[cfe-dev] Fix for symbol conflict caused by aliases
David Chisnall
csdavec at swansea.ac.uk
Wed Aug 19 10:19:54 PDT 2009
Hi Chris,
On 19 Aug 2009, at 17:46, Chris Lattner wrote:
> This fix is ok, but not the best solution. It would be better to add
> a new function like CreateRuntimeGlobal but that autorenames the
> global if there is a conflict. Maybe it should be call
> CreateAnonymousGlobal? All the global variables created for string
> constants etc could go through this as well, because they could very
> well conflict with random other stuff as well.

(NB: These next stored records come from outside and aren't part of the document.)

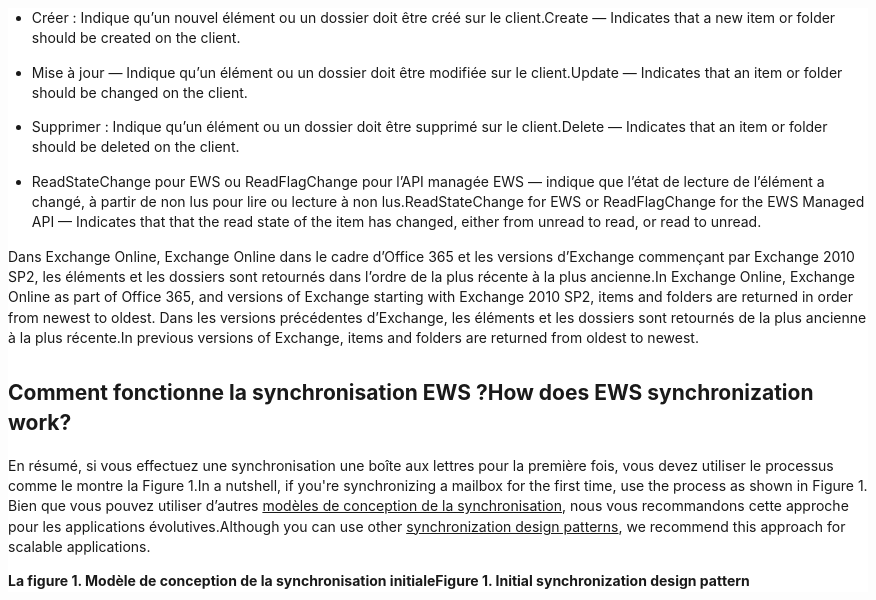 - <span data-ttu-id="44d1a-130">Créer : Indique qu’un nouvel élément ou un dossier doit être créé sur le client.</span><span class="sxs-lookup"><span data-stu-id="44d1a-130">Create — Indicates that a new item or folder should be created on the client.</span></span>
    
- <span data-ttu-id="44d1a-131">Mise à jour — Indique qu’un élément ou un dossier doit être modifiée sur le client.</span><span class="sxs-lookup"><span data-stu-id="44d1a-131">Update — Indicates that an item or folder should be changed on the client.</span></span>
    
- <span data-ttu-id="44d1a-132">Supprimer : Indique qu’un élément ou un dossier doit être supprimé sur le client.</span><span class="sxs-lookup"><span data-stu-id="44d1a-132">Delete — Indicates that an item or folder should be deleted on the client.</span></span>
    
- <span data-ttu-id="44d1a-133">ReadStateChange pour EWS ou ReadFlagChange pour l’API managée EWS — indique que l’état de lecture de l’élément a changé, à partir de non lus pour lire ou lecture à non lus.</span><span class="sxs-lookup"><span data-stu-id="44d1a-133">ReadStateChange for EWS or ReadFlagChange for the EWS Managed API — Indicates that that the read state of the item has changed, either from unread to read, or read to unread.</span></span>
    
<span data-ttu-id="44d1a-134">Dans Exchange Online, Exchange Online dans le cadre d’Office 365 et les versions d’Exchange commençant par Exchange 2010 SP2, les éléments et les dossiers sont retournés dans l’ordre de la plus récente à la plus ancienne.</span><span class="sxs-lookup"><span data-stu-id="44d1a-134">In Exchange Online, Exchange Online as part of Office 365, and versions of Exchange starting with Exchange 2010 SP2, items and folders are returned in order from newest to oldest.</span></span> <span data-ttu-id="44d1a-135">Dans les versions précédentes d’Exchange, les éléments et les dossiers sont retournés de la plus ancienne à la plus récente.</span><span class="sxs-lookup"><span data-stu-id="44d1a-135">In previous versions of Exchange, items and folders are returned from oldest to newest.</span></span>
  
## <a name="how-does-ews-synchronization-work"></a><span data-ttu-id="44d1a-136">Comment fonctionne la synchronisation EWS ?</span><span class="sxs-lookup"><span data-stu-id="44d1a-136">How does EWS synchronization work?</span></span>
<span data-ttu-id="44d1a-137"><a name="bk_howdoesitwork"> </a></span><span class="sxs-lookup"><span data-stu-id="44d1a-137"></span></span>

<span data-ttu-id="44d1a-138">En résumé, si vous effectuez une synchronisation une boîte aux lettres pour la première fois, vous devez utiliser le processus comme le montre la Figure 1.</span><span class="sxs-lookup"><span data-stu-id="44d1a-138">In a nutshell, if you're synchronizing a mailbox for the first time, use the process as shown in Figure 1.</span></span> <span data-ttu-id="44d1a-139">Bien que vous pouvez utiliser d’autres [modèles de conception de la synchronisation](mailbox-synchronization-and-ews-in-exchange.md#bk_syncpatterns), nous vous recommandons cette approche pour les applications évolutives.</span><span class="sxs-lookup"><span data-stu-id="44d1a-139">Although you can use other [synchronization design patterns](mailbox-synchronization-and-ews-in-exchange.md#bk_syncpatterns), we recommend this approach for scalable applications.</span></span>
  
<span data-ttu-id="44d1a-140">**La figure 1. Modèle de conception de la synchronisation initiale**</span><span class="sxs-lookup"><span data-stu-id="44d1a-140">**Figure 1. Initial synchronization design pattern**</span></span>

I agree that this is a good solution in general - thinking more
carefully about what would be required to make LLVM do the renaming
we'd just add one form of complexity to the front end in exchange for
this - but in this specific case I'm creating GlobalAliases, rather
than GlobalVariables. The only other code in clang that emits aliases
is in CodeGenModule::EmitAliasDefinition() and this emits external
aliases, so doesn't want them renamed.
Note that the reason that this was a problem is that the @close symbol
relating to the close() function was being added to the module after
the -close selector, and so was being renamed. A function that
renamed the -close selector would need to mangle the selector name to
prevent potential conflicts.
I thought initially it would be nice if LLVM could rename the
existing, internal, symbol if an external symbol of the same name was
added, but I can't see how to do that without making
Module::getNamedGlobal() and friends behave in unexpected ways, so
clients have to work around this potential conflict whatever LLVM does.
David
P.S. The MakeConstantString() method in CGObjCGNU predates
CodeGenModule::GetAddrOfConstantCString() and should go away. I'll
make this change soon, but I currently have a lot of outstanding
changes for CGObjCGNU waiting for PR4739 to be resolved.